Thursday, June 14, 2007

Palo Alto bike advocacy

It's 11 a.m. on a Monday morning, and 78-year-old Ellen Fletcher hops off her bicycle on Bryant Street near Embarcadero Road and observes the fruits of her labor: helmeted and spandex-covered cyclists zipping down the bicycle boulevard that bears her name.

"Hey Ellen!" one cyclist shouts, waving to the former Palo Alto vice mayor as he pedals past Castilleja School in a pack of riders. He recognizes her from across the street, even though she is wearing her helmet.

"My goodness, look at them all!" Fletcher says.

Those who ride past her -- proving her theory, "You build it, and they will come" -- are among the many cyclists in Palo Alto who have benefited from Fletcher's 30 years of bicycle advocacy.

With approximately 1,700 Palo Altans -- 5.6 percent of the working population -- choosing two wheels instead of four for their daily work commutes, Palo Alto has almost five times the percentage of bike commuters as that of Santa Clara County as a whole.

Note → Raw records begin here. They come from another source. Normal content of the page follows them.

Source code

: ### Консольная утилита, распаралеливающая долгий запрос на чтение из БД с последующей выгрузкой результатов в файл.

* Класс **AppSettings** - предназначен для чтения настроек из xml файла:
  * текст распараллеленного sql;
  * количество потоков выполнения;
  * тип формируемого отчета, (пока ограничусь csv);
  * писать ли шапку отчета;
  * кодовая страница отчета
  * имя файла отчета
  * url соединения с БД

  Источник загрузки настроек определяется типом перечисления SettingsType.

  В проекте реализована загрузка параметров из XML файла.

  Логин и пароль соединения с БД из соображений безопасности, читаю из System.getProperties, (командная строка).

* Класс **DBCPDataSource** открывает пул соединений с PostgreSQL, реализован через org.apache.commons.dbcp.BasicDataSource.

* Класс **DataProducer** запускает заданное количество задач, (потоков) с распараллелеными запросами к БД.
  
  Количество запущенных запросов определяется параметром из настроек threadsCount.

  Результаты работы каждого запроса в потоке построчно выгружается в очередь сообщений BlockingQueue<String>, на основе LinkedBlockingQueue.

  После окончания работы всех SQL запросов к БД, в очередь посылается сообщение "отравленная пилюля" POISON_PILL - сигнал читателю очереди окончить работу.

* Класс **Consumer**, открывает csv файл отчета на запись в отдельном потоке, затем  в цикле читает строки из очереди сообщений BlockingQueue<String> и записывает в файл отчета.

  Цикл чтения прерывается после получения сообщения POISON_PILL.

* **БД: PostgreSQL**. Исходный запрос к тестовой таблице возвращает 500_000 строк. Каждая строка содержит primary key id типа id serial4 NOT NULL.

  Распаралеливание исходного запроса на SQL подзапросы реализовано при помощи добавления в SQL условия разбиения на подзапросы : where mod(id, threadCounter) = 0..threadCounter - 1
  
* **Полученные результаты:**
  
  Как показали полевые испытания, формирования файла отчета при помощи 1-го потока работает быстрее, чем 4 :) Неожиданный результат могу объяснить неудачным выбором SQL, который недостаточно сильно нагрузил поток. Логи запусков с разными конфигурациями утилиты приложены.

The city's ratio is 14 times the proportion of bike commuters in the United States, according to U.S. Census Bureau data from 2000.

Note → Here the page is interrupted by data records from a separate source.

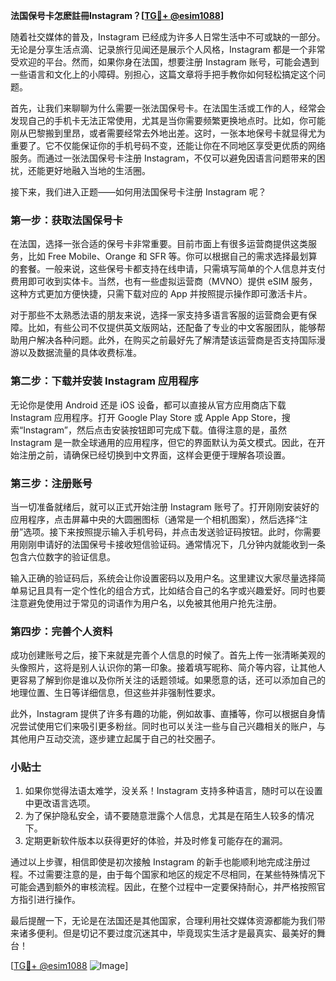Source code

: **法国保号卡怎麽註冊Instagram？[[TG💪+ @esim1088](https://t.me/s/esim1088)]**

随着社交媒体的普及，Instagram 已经成为许多人日常生活中不可或缺的一部分。无论是分享生活点滴、记录旅行见闻还是展示个人风格，Instagram 都是一个非常受欢迎的平台。然而，如果你身在法国，想要注册 Instagram 账号，可能会遇到一些语言和文化上的小障碍。别担心，这篇文章将手把手教你如何轻松搞定这个问题。

首先，让我们来聊聊为什么需要一张法国保号卡。在法国生活或工作的人，经常会发现自己的手机卡无法正常使用，尤其是当你需要频繁更换地点时。比如，你可能刚从巴黎搬到里昂，或者需要经常去外地出差。这时，一张本地保号卡就显得尤为重要了。它不仅能保证你的手机号码不变，还能让你在不同地区享受更优质的网络服务。而通过一张法国保号卡注册 Instagram，不仅可以避免因语言问题带来的困扰，还能更好地融入当地的生活圈。

接下来，我们进入正题——如何用法国保号卡注册 Instagram 呢？

### 第一步：获取法国保号卡

在法国，选择一张合适的保号卡非常重要。目前市面上有很多运营商提供这类服务，比如 Free Mobile、Orange 和 SFR 等。你可以根据自己的需求选择最划算的套餐。一般来说，这些保号卡都支持在线申请，只需填写简单的个人信息并支付费用即可收到实体卡。当然，也有一些虚拟运营商（MVNO）提供 eSIM 服务，这种方式更加方便快捷，只需下载对应的 App 并按照提示操作即可激活卡片。

对于那些不太熟悉法语的朋友来说，选择一家支持多语言客服的运营商会更有保障。比如，有些公司不仅提供英文版网站，还配备了专业的中文客服团队，能够帮助用户解决各种问题。此外，在购买之前最好先了解清楚该运营商是否支持国际漫游以及数据流量的具体收费标准。

### 第二步：下载并安装 Instagram 应用程序

无论你是使用 Android 还是 iOS 设备，都可以直接从官方应用商店下载 Instagram 应用程序。打开 Google Play Store 或 Apple App Store，搜索“Instagram”，然后点击安装按钮即可完成下载。值得注意的是，虽然 Instagram 是一款全球通用的应用程序，但它的界面默认为英文模式。因此，在开始注册之前，请确保已经切换到中文界面，这样会更便于理解各项设置。

### 第三步：注册账号

当一切准备就绪后，就可以正式开始注册 Instagram 账号了。打开刚刚安装好的应用程序，点击屏幕中央的大圆圈图标（通常是一个相机图案），然后选择“注册”选项。接下来按照提示输入手机号码，并点击发送验证码按钮。此时，你需要用刚刚申请好的法国保号卡接收短信验证码。通常情况下，几分钟内就能收到一条包含六位数字的验证信息。

输入正确的验证码后，系统会让你设置密码以及用户名。这里建议大家尽量选择简单易记且具有一定个性化的组合方式，比如结合自己的名字或兴趣爱好。同时也要注意避免使用过于常见的词语作为用户名，以免被其他用户抢先注册。

### 第四步：完善个人资料

成功创建账号之后，接下来就是完善个人信息的时候了。首先上传一张清晰美观的头像照片，这将是别人认识你的第一印象。接着填写昵称、简介等内容，让其他人更容易了解到你是谁以及你所关注的话题领域。如果愿意的话，还可以添加自己的地理位置、生日等详细信息，但这些并非强制性要求。

此外，Instagram 提供了许多有趣的功能，例如故事、直播等，你可以根据自身情况尝试使用它们来吸引更多粉丝。同时也可以关注一些与自己兴趣相关的账户，与其他用户互动交流，逐步建立起属于自己的社交圈子。

### 小贴士

1. 如果你觉得法语太难学，没关系！Instagram 支持多种语言，随时可以在设置中更改语言选项。
2. 为了保护隐私安全，请不要随意泄露个人信息，尤其是在陌生人较多的情况下。
3. 定期更新软件版本以获得更好的体验，并及时修复可能存在的漏洞。

通过以上步骤，相信即使是初次接触 Instagram 的新手也能顺利地完成注册过程。不过需要注意的是，由于每个国家和地区的规定不尽相同，在某些特殊情况下可能会遇到额外的审核流程。因此，在整个过程中一定要保持耐心，并严格按照官方指引进行操作。

最后提醒一下，无论是在法国还是其他国家，合理利用社交媒体资源都能为我们带来诸多便利。但是切记不要过度沉迷其中，毕竟现实生活才是最真实、最美好的舞台！

[[TG💪+ @esim1088](https://t.me/s/esim1088) ![Image](https://i.postimg.cc/4NQfJmqS/Snipaste-2025-05-13-00-14-12.png)]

In addition to the Ellen Fletcher Bicycle Boulevard on Bryant (which gained her name in 2002), the bicycle advocate pushed for incentives for city employees to commute by bike as well as for bike bridges, bike parking and accommodations for bicycles on Caltrain. They're all based on Fletcher's fundamental but not commonly shared belief that, "It is possible to do without a car most of the time."

Read more at Palo Alto Online. See also photos accompanying the article.

Ellen Fletcher is still very active in local advocacy as a board member of the Silicon Valley Bicycle Coalition.

1 comment:

Paul Dorn said...

With her "Field of Dreams" philosophy--if you build it, they will come--Ellen Fletcher is a model of determination for bicycling. And her efforts represent another repudiation of John Forester's contention that bicycling facilities were originally pursued by automobile promoters seeking to clear roads of pedalers: "Fletcher turned to cycling and bicycle advocacy 30 years ago as a mother of a young son who needed a safe way to get to Fairmeadow Elementary School."

Other than experienced and determined bicyclists, most people prefer riding on streets with bike facilities. Period.